Since arriving in France at the dawn of the new millennium, after training in painting at the Nanjing Academy of Fine Arts, LiFang (born in 1968) has developed a body of work in which the gaze is blurred in order to be better recomposed, attentive to that fragile moment when the figure unravels without disappearing entirely. Large juxtaposed areas of flat color, modulated according to variations in light, structure her compositions. Color emerges from juxtapositions, superimpositions, and outcroppings, creating an optical depth that slowly absorbs the captive eye.
In some ways, this patient work of fragmentation evokes the accelerated flow of our era, a world saturated with images where presence fades as it is exposed.
His recent paintings depict scenes of sharing and fulfillment, bodies of bathers exposed to the transparency of daylight, captured on the beach, at the water's edge, whose iridescent reflections retain the diffuse warmth of summer. His oils oscillate between lightness and gravity, between sharp contours and trembling surfaces. What matters is not so much representation as perception, this way of inhabiting the world through the gaze, of feeling it alive before it fades away. In this interval between appearance and erasure, LiFang explores the very duration of the visible, a space where clarity becomes memory, where painting, through successive afterimages, remembers.
Far from any demonstrative virtuosity, the artist engages in painting that is imbued with quest and experience, attentive to his own inner self, a painting that does not seek to reproduce reality, but to capture its movement, its fleeting brilliance, its density. Bathed in light, half-blurred faces and silhouettes hark back to the founding hours of modernity, when figuration and abstraction were explored in the same continuity of vision.
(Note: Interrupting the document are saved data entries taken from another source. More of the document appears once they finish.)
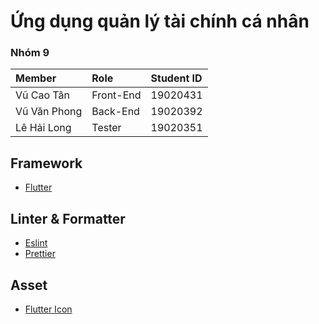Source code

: # Ứng dụng quản lý tài chính cá nhân
### Nhóm 9
| Member | Role     | Student ID               |
| :-------- | :------- | :------------------------- |
| Vũ Cao Tân | Front-End | 19020431 |
| Vũ Văn Phong| Back-End | 19020392 |
| Lê Hải Long | Tester | 19020351  |

## Framework
 - [Flutter](https://flutter.dev/)

## Linter & Formatter
 - [Eslint](https://eslint.org/)
 - [Prettier](https://prettier.io/)
## Asset
 - [Flutter Icon](https://pub.dev/packages/flutter_icons)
Both expansive and rhythmic, the pictorial gesture combines the rigor of drawing with the freedom of an airy, lively touch, carried by a subtly tangy, colorful vitality. For the removal of representations, or at least their conversion into apparitions, supports an interweaving of subtle associations forged around reminiscences, thus bringing about an imaginary fabric shared by all: a feeling of lightness and freedom, redeployed into infinity, dissolved into immensity. LiFang thus conjures up a generic, almost limbic memory, generating images that seem to spring from memory alone. It is a suspended moment, both intimate and shared, that we are given the opportunity to prolong—so that the summery, floating freshness of wonder may linger, if only for a moment.